Electric Conductivity and Resistance

$Conductivity\, G &= \sigma \cdot \frac{A}{l} = 1[\frac{S}{m}] \cdot \frac{1[mm^2]}{1[mm]} = 1\left[ \frac{S}{m} \right] \cdot 1[mm] = 1mS\\ Resistance\, R &= \frac{1}{G} = 1 k\Omega$

Electric Field E

$E_x &= \frac{1[V]}{1[mm]} \vec{e_x} = \frac{1000[mV]}{10^3[\mu m]} \vec{e_x} = 1\left[ \frac{mV}{\mu m}\right] \vec{e_x} \\ \vec{E} &= \begin{bmatrix} 1 \\ 0 \\ 0 \end{bmatrix} \left[\frac{mV}{\mu m} \right] \\$

Electric Current Density J

$\vec{J} &= \begin{bmatrix} \sigma\, 0\, 0 \\ 0\, \sigma\, 0\\ 0\, 0\, \sigma \end{bmatrix} \begin{bmatrix} E_x \\ E_y \\ E_z \end{bmatrix} = \begin{bmatrix} E_x \\ 0\\ 0 \end{bmatrix} \left[\frac{S}{m} \cdot \frac{mV}{\mu m} \right] \\ J_x &= 1 \left[ \frac{S}{m} \right] \cdot 1 \left[ \frac{mV}{\mu m} \right] = 1 \left[ \frac{10^3 mS}{10^6 \mu m} \right] \cdot 1 \left[ \frac{mV}{\mu m} \right] = 10^{-3} \left[ \frac{\mu A}{\mu m^2} \right]$

Electric Current

$I = U \cdot G = 1[V] \cdot 1[mS] = 1 mA$

Electric Power P

$P = U \cdot I = 1[V] \cdot 1[mA] = 1 mW$

Electric Power Density

$Power Density = P / V = \frac{1 [mW]}{1 [mm^3]} = 1 \left[ \frac{mW}{mm^3} \right]$

Tests

serial

Solve Laplace’s equation on a 1mm cube and compare $\phi$ , $\vec{J}$ and $\vec{E}$ against reference.

Tags: FAST SERIAL

Checks:

Compare against stored reference: max_error(phie.igb)
Compare against stored reference: max_error(PostProcess/E_field.igb)
Compare against stored reference: max_error(PostProcess/J_field.igb)

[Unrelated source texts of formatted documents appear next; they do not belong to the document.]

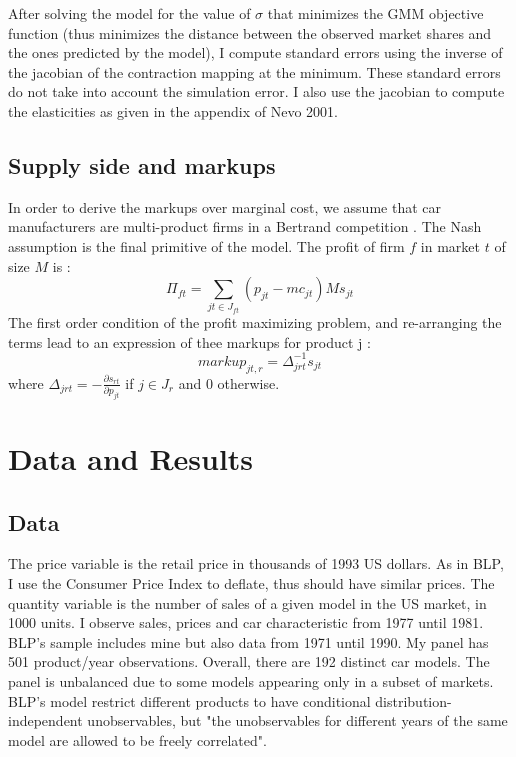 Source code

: \documentclass{article}\usepackage[]{graphicx}\usepackage[]{color}
\begin{document}
After solving the model for the value of $\sigma$ that minimizes the GMM objective function (thus minimizes the distance between the observed market shares and the ones predicted by the model), I compute standard errors using the inverse of the jacobian of the contraction mapping at the minimum. These standard errors do not take into account the simulation error. I also use the jacobian to compute the elasticities as given in the appendix of Nevo 2001.


\subsection{Supply side and markups}
In order to derive the markups over marginal cost, we assume that car manufacturers are multi-product firms in a Bertrand competition . The Nash assumption is the final primitive of the model. The profit of firm $f$ in market $t$ of size $M$ is : 
\begin{equation}
\Pi_{ft} = \sum\limits_{jt \in J_{ft}} (p_{jt} - mc_{jt}) M s_{jt}
\label{eq:profits}
\end{equation}
The first order condition of the profit maximizing problem, and re-arranging the terms lead to an expression of thee markups for product j : 
\begin{equation}
markup_{jt,r} = \Delta_{jrt}^{-1} s_{jt}
\label{eq:markup}
\end{equation}
where $\Delta_{jrt} = - \frac{\partial s_{rt}}{\partial p_{jt}}$ if $j \in J_r$ and 0 otherwise.
%



\section{Data and Results}

\subsection{Data}

The price variable is the retail price in thousands of 1993 US dollars. As in BLP, I use the Consumer Price Index to deflate, thus should have similar prices. The quantity variable is the number of sales of a given model in the US market, in 1000 units. I observe sales, prices and car characteristic from 1977 until 1981. BLP's sample includes mine but also data from 1971 until 1990. My panel has 501 product/year observations.  Overall, there are 192 distinct car models. The panel is unbalanced due to some models appearing only in a subset of markets. BLP's model restrict different products to have conditional distribution-independent unobservables, but "the unobservables for different years of the same model are allowed to be freely correlated". 
\end{document}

Last run: 2023-12-05 00:12:38.662892, revision {‘base’: ‘f172baea’}, dependency revisions {PT_C: 31642c1e,cvsys: 69164767,eikonal: 5fbbfda3,elasticity: edfdcbb3}

Runtime: 0:00:00.779972
ALL PASSED
  PASS max_error(phie.igb): 0.0
  PASS max_error(PostProcess/E_field.igb): 0.0
  PASS max_error(PostProcess/J_field.igb): 0.0

parallel

Solve Laplace’s equation on a 1mm cube and compare $\phi$ , $\vec{J}$ and $\vec{E}$ against reference.

Tags: FAST PARALLEL

Checks:

Compare against stored reference: max_error(phie.igb)
Compare against stored reference: max_error(PostProcess/E_field.igb)
Compare against stored reference: max_error(PostProcess/J_field.igb)

Last run: 2023-12-05 00:12:39.484730, revision {‘base’: ‘f172baea’}, dependency revisions {PT_C: 31642c1e,cvsys: 69164767,eikonal: 5fbbfda3,elasticity: edfdcbb3}

Runtime: 0:00:00.658887
ALL PASSED
  PASS max_error(phie.igb): 0.0
  PASS max_error(PostProcess/E_field.igb): 0.0
  PASS max_error(PostProcess/J_field.igb): 0.0